» **Work to complete**: Below are the records. Transcribe them exactly.

» **Given data**:
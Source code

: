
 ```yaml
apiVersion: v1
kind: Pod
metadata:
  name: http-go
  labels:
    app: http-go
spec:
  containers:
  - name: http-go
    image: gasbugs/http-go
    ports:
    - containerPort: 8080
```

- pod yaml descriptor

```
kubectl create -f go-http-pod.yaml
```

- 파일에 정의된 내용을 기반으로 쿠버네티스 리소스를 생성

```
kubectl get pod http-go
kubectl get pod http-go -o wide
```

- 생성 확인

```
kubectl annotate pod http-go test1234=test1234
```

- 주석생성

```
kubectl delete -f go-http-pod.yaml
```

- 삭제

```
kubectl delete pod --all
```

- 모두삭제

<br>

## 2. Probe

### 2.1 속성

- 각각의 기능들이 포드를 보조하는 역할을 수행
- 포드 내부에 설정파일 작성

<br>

» **Written solution**:
Source code

:
 ```yaml
apiVersion: v1
kind: Pod
metadata:
  name: http-go
  labels:
    app: http-go
spec:
  containers:
  - name: http-go
    image: gasbugs/http-go
    ports:
    - containerPort: 8080
```

- pod yaml descriptor

```
kubectl create -f go-http-pod.yaml
```

- 파일에 정의된 내용을 기반으로 쿠버네티스 리소스를 생성

```
kubectl get pod http-go
kubectl get pod http-go -o wide
```

- 생성 확인

```
kubectl annotate pod http-go test1234=test1234
```

- 주석생성

```
kubectl delete -f go-http-pod.yaml
```

- 삭제

```
kubectl delete pod --all
```

- 모두삭제

<br>

## 2. Probe

### 2.1 속성

- 각각의 기능들이 포드를 보조하는 역할을 수행
- 포드 내부에 설정파일 작성

<br>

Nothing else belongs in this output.